--- PROBLEM STATEMENT ---
Please repeat, exactly and with nothing extra, the line containing "This capability has" and every line after it up to the end of the material.

--- EXTRACTED ENTRIES ---
+---+

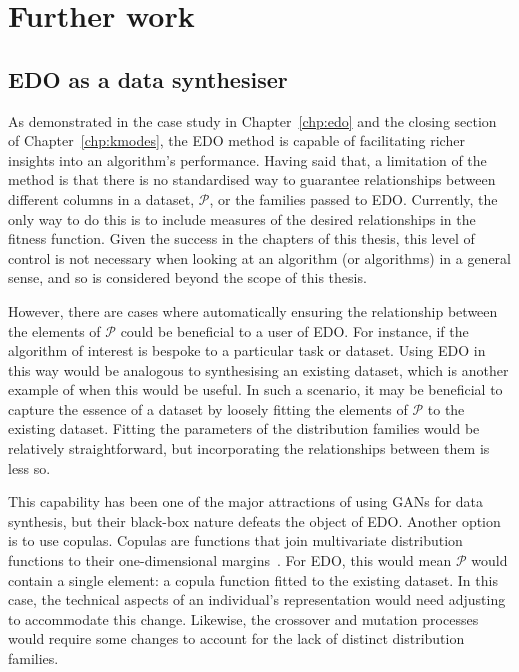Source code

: \section{Further work}

\subsection*{EDO as a data synthesiser}

As demonstrated in the case study in Chapter~\ref{chp:edo} and the closing
section of Chapter~\ref{chp:kmodes}, the EDO method is capable of facilitating
richer insights into an algorithm's performance. Having said that, a limitation
of the method is that there is no standardised way to guarantee relationships
between different columns in a dataset, \(\mathcal P\), or the families passed to EDO.
Currently, the only way to do this is to include measures of the desired
relationships in the fitness function. Given the success in the chapters of this
thesis, this level of control is not necessary when looking at an algorithm (or
algorithms) in a general sense, and so is considered beyond the scope of this
thesis.

However, there are cases where automatically ensuring the relationship between
the elements of \(\mathcal P\) could be beneficial to a user of EDO. For
instance, if the algorithm of interest is bespoke to a particular task or
dataset. Using EDO in this way would be analogous to synthesising an existing
dataset, which is another example of when this would be useful. In such a
scenario, it may be beneficial to capture the essence of a dataset by loosely
fitting the elements of \(\mathcal P\) to the existing dataset. Fitting the
parameters of the distribution families would be relatively straightforward, but
incorporating the relationships between them is less so.

This capability has been one of the major attractions of using GANs for data
synthesis, but their black-box nature defeats the object of EDO. Another option
is to use copulas. Copulas are functions that join multivariate distribution
functions to their one-dimensional margins~\cite{Nelsen1999}. For EDO, this
would mean \(\mathcal P\) would contain a single element: a copula function
fitted to the existing dataset. In this case, the technical aspects of an
individual's representation would need adjusting to accommodate this change.
Likewise, the crossover and mutation processes would require some changes to
account for the lack of distinct distribution families.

+---+

--- RESULT OF THE TASK ---
This capability has been one of the major attractions of using GANs for data
synthesis, but their black-box nature defeats the object of EDO. Another option
is to use copulas. Copulas are functions that join multivariate distribution
functions to their one-dimensional margins~\cite{Nelsen1999}. For EDO, this
would mean \(\mathcal P\) would contain a single element: a copula function
fitted to the existing dataset. In this case, the technical aspects of an
individual's representation would need adjusting to accommodate this change.
Likewise, the crossover and mutation processes would require some changes to
account for the lack of distinct distribution families.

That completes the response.